A key pledge in the COP26 deal on phasing out fossil fuels has been watered down in the latest draft, released hours before the summit is due to end.
The first draft of the final agreement, which will decide whether the Glasgow summit has been a success, included a line calling for the accelerated phase-out of coal and fossil fuel subsidies.
The latest draft instead refers to “unabated coal power” and “inefficient subsidies”, which are understood to mean direct assistance for the extraction of fossil fuels, rather than state funds for household fuel poverty, such as the UK’s Warm Homes Discount.
Unabated coal means power plants without technology attached that can capture the emissions and store them.

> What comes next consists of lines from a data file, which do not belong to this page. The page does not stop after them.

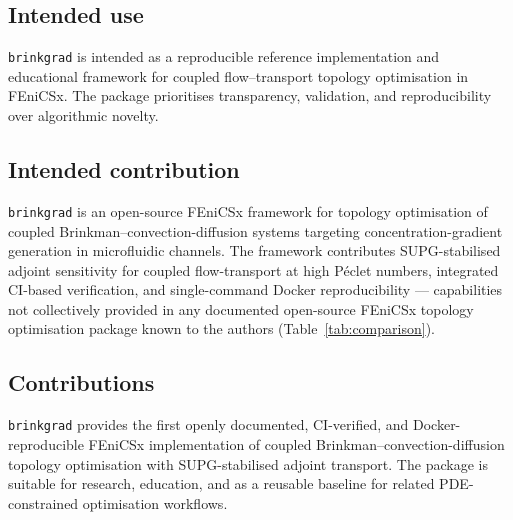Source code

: \subsection*{Intended use}

\texttt{brinkgrad} is intended as a reproducible reference implementation
and educational framework for coupled flow--transport topology optimisation
in FEniCSx.
The package prioritises transparency, validation, and reproducibility
over algorithmic novelty.

\subsection*{Intended contribution}

\texttt{brinkgrad} is an open-source FEniCSx framework
for topology optimisation of coupled Brinkman--convection-diffusion
systems targeting concentration-gradient generation
in microfluidic channels.
The framework contributes SUPG-stabilised adjoint sensitivity
for coupled flow-transport at high P\'{e}clet numbers,
integrated CI-based verification, and single-command Docker
reproducibility --- capabilities not collectively provided
in any documented open-source FEniCSx topology optimisation package
known to the authors (Table~\ref{tab:comparison}).

\subsection*{Contributions}

\texttt{brinkgrad} provides the first openly documented,
CI-verified, and Docker-reproducible FEniCSx implementation
of coupled Brinkman--convection-diffusion topology optimisation
with SUPG-stabilised adjoint transport.
The package is suitable for research, education, and
as a reusable baseline for related PDE-constrained
optimisation workflows.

The new draft was released after a long night of negotiations, and with many issues left to resolve it is now almost certain that talks will pass the official deadline of 6 pm Friday.
Negotiators were not expecting the pledge on coal and fossil fuels to make it into the final text, so its inclusion in the second draft has been taken as a positive sign.
The wording matches the similar language used by the G20.
If it makes it to the final text, it would be the first time that fossil fuels have been explicitly mentioned in a final agreement at the annual climate summit.
But activists say the language has been “critically weakened”, leaving it open to interpretation by major polluters…
A line that “urged” countries to resubmit new plans to cut their emissions as soon as next year has been changed to a “request”, which the UN says is stronger language in an official document.
The UN says “urging” is the strongest language for a call in an official document such as this, but negotiators believe “requests” is strong enough to make countries return.
Getting major polluters to come back with new plans next year for emissions cuts before 2030 is seen as the best hope for achieving the summit’s aim to keep warming to 1.5°C.
Analysts say we are on track for more like 2.4°C of warming on the basis of current 2030 emissions cut promises.
Read rest at Daily Telegraph
I’m writing this after COP26 is finished. One delegate said that the watered down language didn’t really matter because renewable energy had become cost competitive with coal. If this were true there would be no need for artificial measures to reduce the use of coal. The reality is that renewable energy is extremely expensive compared to the cost of using coal. In addition, unlike coal, renewable energy is very intermittent.
Definition: CLOMEOPATHY (der; climate homeopathy)… the process of watering down any definition/solution/agreement to the point where there is nothing to disagree on, so that you can later claim complete consensus.